The Story of One of The Smartest Men to Live and Why You Never Heard About Him

We all have read stories about people with astounding IQ levels and an impressive list of renowned achievements. You must have heard about Einstein (who had an IQ of 160), Newton (with an IQ of 190) and Zuckerburg (with an IQ of 152).

Have you ever wondered why you know them all so well? Perhaps, because they have been well known as undisputed geniuses of their time.

But have you ever heard someone as famous as these, named as, William James Sidis? Well, here’s a guess…you may not have heard about him or his story, up until now. So let’s unravel all the secrets that William James Sidis’ story holds.

One of the first things that you must know about William James Sidis is the unbelievable IQ he had, that ranged from 250 to 300!

After reading this, you can’t deny that he has to be the most brilliant person on this planet. He went on to become a child prodigy and a remarkable mathematician of his time.

However, the wonders of his intellect didn’t stop just there, as he mastered various dialects in little time and came to be recognized as a prolific writer.

By now, you must be full of curiosity as to why then, he has not been as famous as Einstein (or even more!) and why you never heard of him before.

Well, it is indeed a sad fact that one of the most brilliant minds of all time passed away in much secrecy without acquiring the fame he very much deserved. In this post we are going to share about William James Sidis’ life and unravel the reasons that didn’t let him acclaim the well-deserved recognition.


He was well-versed in about 8 languages at the age of 8 years old.

In 1898, New York City, William James was born to Boris (who was a successful and ambitious psychologist of his time and had about four degrees from Harvard). James’ mother was an MD, as well; so he grew up in a competitive environment with high expectations.

Being a child of highly intelligent and accomplished parents, there were countless expectations associated with William James Sidis as well and there was this unspoken pressure at him to be highly intellectual and intelligent.

Source: Harvard Library

Boris Sidis, William James Sidis’ Father

When William was just 18 months, he could easily read The New York Times! As you may anticipate, by the young age of 8 years, he was able to speak Greek, Latin, Russian, French, Hebrew, German, Armenian and Turkish.

He didn’t stop there…William came up with his own language and labeled it as “Vendergood”.

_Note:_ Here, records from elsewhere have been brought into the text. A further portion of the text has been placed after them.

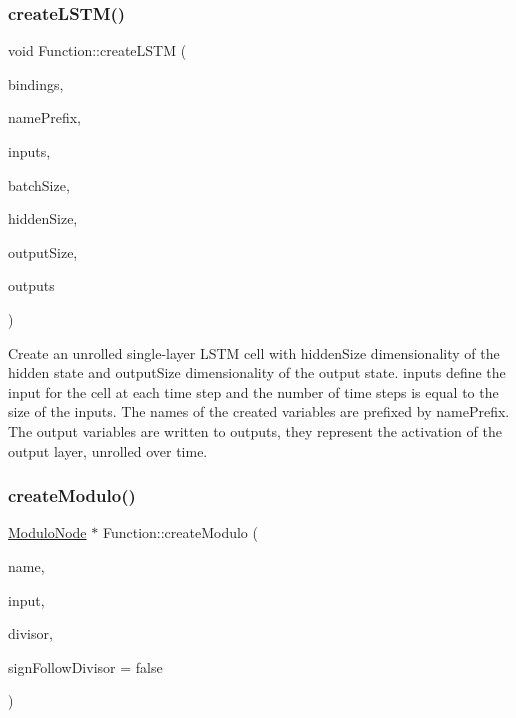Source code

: \subsubsection{\texorpdfstring{create\+L\+S\+T\+M()}{createLSTM()}}
{\footnotesize\ttfamily void Function\+::create\+L\+S\+TM (\begin{DoxyParamCaption}\item[{\hyperlink{classglow_1_1_placeholder_bindings}{Placeholder\+Bindings} \&}]{bindings,  }\item[{llvm\+::\+String\+Ref}]{name\+Prefix,  }\item[{const llvm\+::\+Array\+Ref$<$ \hyperlink{structglow_1_1_node_value}{Node\+Value} $>$}]{inputs,  }\item[{unsigned}]{batch\+Size,  }\item[{unsigned}]{hidden\+Size,  }\item[{unsigned}]{output\+Size,  }\item[{std\+::vector$<$ \hyperlink{structglow_1_1_node_value}{Node\+Value} $>$ \&}]{outputs }\end{DoxyParamCaption})}

Create an unrolled single-\/layer L\+S\+TM cell with {\ttfamily hidden\+Size} dimensionality of the hidden state and {\ttfamily output\+Size} dimensionality of the output state. {\ttfamily inputs} define the input for the cell at each time step and the number of time steps is equal to the size of the {\ttfamily inputs}. The names of the created variables are prefixed by {\ttfamily name\+Prefix}. The output variables are written to {\ttfamily outputs}, they represent the activation of the output layer, unrolled over time. \mbox{\label{classglow_1_1_function_ae2629554747ce321d9ea9fc688ecde30}} 
\subsubsection{\texorpdfstring{create\+Modulo()}{createModulo()}}
{\footnotesize\ttfamily \hyperlink{classglow_1_1_modulo_node}{Modulo\+Node} $\ast$ Function\+::create\+Modulo (\begin{DoxyParamCaption}\item[{llvm\+::\+String\+Ref}]{name,  }\item[{\hyperlink{structglow_1_1_node_value}{Node\+Value}}]{input,  }\item[{int64\+\_\+t}]{divisor,  }\item[{bool}]{sign\+Follow\+Divisor = {\ttfamily false} }\end{DoxyParamCaption})}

Source: © Wikimedia Commons, © Wikimedia Commons, © Wikimedia Commons

He has been the youngest individuals who were enrolled in Harvard.

Boris, William’s father, tried his best to enroll his son in Harvard when William was merely 9 years old. However, the admission request was refused because of such a young age and was eventually accepted, in 1909, at the age of 11 years.

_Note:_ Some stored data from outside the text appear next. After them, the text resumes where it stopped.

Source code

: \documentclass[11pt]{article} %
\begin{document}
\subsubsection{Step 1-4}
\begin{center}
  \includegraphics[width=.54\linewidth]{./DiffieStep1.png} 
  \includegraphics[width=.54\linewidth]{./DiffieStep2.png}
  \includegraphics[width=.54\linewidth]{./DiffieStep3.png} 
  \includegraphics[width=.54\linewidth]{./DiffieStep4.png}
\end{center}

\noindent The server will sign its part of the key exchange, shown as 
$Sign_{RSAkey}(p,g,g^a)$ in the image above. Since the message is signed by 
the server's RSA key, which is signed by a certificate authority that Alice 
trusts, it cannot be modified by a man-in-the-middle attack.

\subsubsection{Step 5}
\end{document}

He was not only the youngest person to be enrolled in Harvard but he came to be recognized as an outstanding mathematician and was able to lecture his professors!

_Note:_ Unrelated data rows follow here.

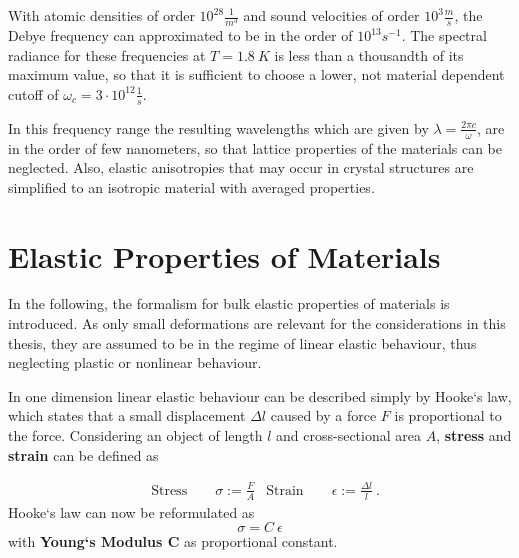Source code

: With atomic densities
of order $10^{28}\si{\frac{1}{m^3}}$ and sound velocities of order
$10^3\si{\frac{m}{s}}$, the Debye frequency can approximated to be in
the order of $10^{13}\si{s^{-1}}$. The spectral radiance for these frequencies
at $T=1.8\ \si{K}$ is less than a thousandth of its maximum value, so that it
is
sufficient to choose a lower, not material dependent
cutoff of $\omega_c=3\cdot 10^{12}\si{\frac{1}{s}}$.

In this frequency range the resulting wavelengths which are given by
$\lambda= \frac{2\pi c}{\omega}$, are in the order of few nanometers, so that
lattice properties of the materials can be neglected. Also, elastic
anisotropies that may occur in crystal structures are simplified to an
isotropic material with averaged properties.

\section{Elastic Properties of Materials}
In the following, the formalism for bulk elastic properties of materials is
introduced. As only small deformations are relevant for the considerations in
this thesis, they are assumed to be in the regime of linear elastic behaviour,
thus neglecting plastic or nonlinear behaviour.

In one dimension linear elastic behaviour can be described simply
by Hooke`s law, which states that a small displacement $\Delta l$ caused by a
force $F$ is proportional to the force.
Considering an object of length $l$ and cross-sectional area $A$,
\textbf{stress} and \textbf{strain} can be defined as

\begin{align}
     & \text{Stress} \quad \quad \sigma := \frac{F}{A}
     & \text{Strain} \quad \quad \epsilon := \frac{\Delta l}{l} \ .
\end{align}
Hooke`s law can now be reformulated as
\begin{equation}
    \label{eq:HookStress1D}
    \sigma = C\ \epsilon
\end{equation}
with \textbf{Young`s Modulus C} as proportional constant.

He was only 16 when he completed the degree in bachelor of arts and was recognized as a child prodigy.


He always wished for a life of seclusion.

Although, his family was well-acclaimed, and he was attracting fame himself at quite a young age; it was as if William James was not at all fascinated with fame.

After graduation, he would often express that he longed for a perfect life of seclusion that did not include any marital relationship either.

During the time of William, American culture was saturated with an over-emphasis on creating child prodigies and Boris always demonstrated a keen interest in having William shine as bright as possible.

William’s disapproval of such cultural pressure and overwhelming parental practices reflected in his estranged relationship with his father. In 1923, when Boris passed away, William simply declined to attend the funeral.

Since William was not very fond of fame and recognition, he has been doing clerical odd jobs and whenever he attracted attention, it would be a signal for William to switch that job to another one.

There was this one time in 1924 when he was mocked by the press for working at a meager rate of $23/week and was criticized for having lost his genius.

Although, throughout his life, William produced outstanding books under pseudonyms. Being a socialist, he opposed World-War-I strongly and was arrested in a Boston protest, in 1919 and ended up in prison for about 18 months.


William James Sidis remains an enigmatic personality of history and even though he had the makings of a remarkable genius, his life was spent in estrangement from family and various other challenges.

Instead of leaving a long-lasting mark of his genius, Williams silently passed away, in 1944, at a young age of 46 due to cerebral hemorrhage. However, his touching story would stay in everyone’s hearts forever.